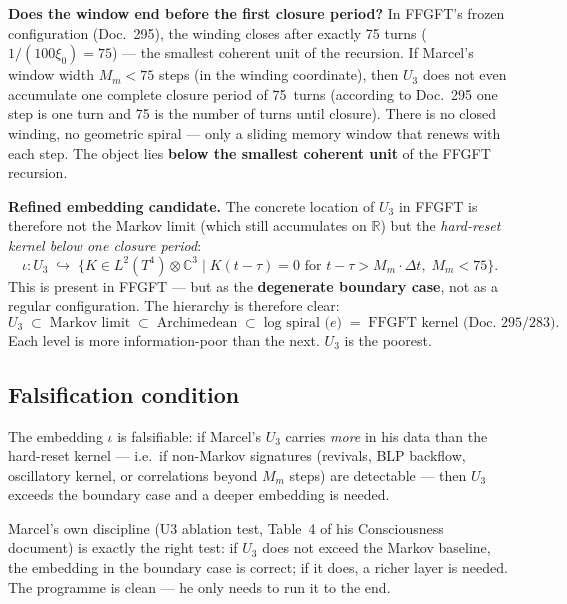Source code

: \textbf{Does the window end before the first closure period?} In FFGFT's frozen
configuration (Doc.~295), the winding closes after exactly 75 turns
($1/(100\xi_0) = 75$) --- the smallest coherent unit of the recursion.
If Marcel's window width $M_m < 75$ steps (in the winding coordinate),
then $U_3$ does not even accumulate one complete closure period of 75~turns (according to Doc.~295 one step is one turn and 75 is the number of turns
until closure). There is no closed
winding, no geometric spiral --- only a sliding memory window that renews
with each step. The object lies \textbf{below the smallest coherent unit}
of the FFGFT recursion.

\textbf{Refined embedding candidate.} The concrete location of $U_3$ in
FFGFT is therefore not the Markov limit (which still accumulates on
$\mathbb{R}$) but the \emph{hard-reset kernel below one closure period}:
\begin{equation}
  \iota\colon U_3 \;\hookrightarrow\;
  \bigl\{K \in L^2(T^4)\otimes\mathbb{C}^3 \;\big|\;
  K(t-\tau) = 0 \text{ for } t-\tau > M_m\cdot\Delta t,\;
  M_m < 75\bigr\}.
\end{equation}
This is present in FFGFT --- but as the \textbf{degenerate boundary case},
not as a regular configuration. The hierarchy is therefore clear:
\begin{equation}
  U_3 \;\subset\; \text{Markov limit} \;\subset\;
  \text{Archimedean} \;\subset\; \text{log spiral (}e\text{)}
  \;=\; \text{FFGFT kernel (Doc.~295/283)}.
\end{equation}
Each level is more information-poor than the next. $U_3$ is the poorest.

\subsection*{Falsification condition}

The embedding $\iota$ is falsifiable: if Marcel's $U_3$ carries
\emph{more} in his data than the hard-reset kernel --- i.e.\ if non-Markov
signatures (revivals, BLP backflow, oscillatory kernel, or correlations
beyond $M_m$ steps) are detectable --- then $U_3$ exceeds the boundary
case and a deeper embedding is needed.

Marcel's own discipline (U3 ablation test, Table~4 of his Consciousness
document) is exactly the right test: if $U_3$ does not exceed the Markov
baseline, the embedding in the boundary case is correct; if it does, a
richer layer is needed. The programme is clean --- he only needs to run it
to the end.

#### Task instructions
From the first line to the last, restate the entries exactly, without pictures.

#### Reply
Source code

: \textbf{Does the window end before the first closure period?} In FFGFT's frozen
configuration (Doc.~295), the winding closes after exactly 75 turns
($1/(100\xi_0) = 75$) --- the smallest coherent unit of the recursion.
If Marcel's window width $M_m < 75$ steps (in the winding coordinate),
then $U_3$ does not even accumulate one complete closure period of 75~turns (according to Doc.~295 one step is one turn and 75 is the number of turns
until closure). There is no closed
winding, no geometric spiral --- only a sliding memory window that renews
with each step. The object lies \textbf{below the smallest coherent unit}
of the FFGFT recursion.

\textbf{Refined embedding candidate.} The concrete location of $U_3$ in
FFGFT is therefore not the Markov limit (which still accumulates on
$\mathbb{R}$) but the \emph{hard-reset kernel below one closure period}:
\begin{equation}
  \iota\colon U_3 \;\hookrightarrow\;
  \bigl\{K \in L^2(T^4)\otimes\mathbb{C}^3 \;\big|\;
  K(t-\tau) = 0 \text{ for } t-\tau > M_m\cdot\Delta t,\;
  M_m < 75\bigr\}.
\end{equation}
This is present in FFGFT --- but as the \textbf{degenerate boundary case},
not as a regular configuration. The hierarchy is therefore clear:
\begin{equation}
  U_3 \;\subset\; \text{Markov limit} \;\subset\;
  \text{Archimedean} \;\subset\; \text{log spiral (}e\text{)}
  \;=\; \text{FFGFT kernel (Doc.~295/283)}.
\end{equation}
Each level is more information-poor than the next. $U_3$ is the poorest.

\subsection*{Falsification condition}

The embedding $\iota$ is falsifiable: if Marcel's $U_3$ carries
\emph{more} in his data than the hard-reset kernel --- i.e.\ if non-Markov
signatures (revivals, BLP backflow, oscillatory kernel, or correlations
beyond $M_m$ steps) are detectable --- then $U_3$ exceeds the boundary
case and a deeper embedding is needed.

Marcel's own discipline (U3 ablation test, Table~4 of his Consciousness
document) is exactly the right test: if $U_3$ does not exceed the Markov
baseline, the embedding in the boundary case is correct; if it does, a
richer layer is needed. The programme is clean --- he only needs to run it
to the end.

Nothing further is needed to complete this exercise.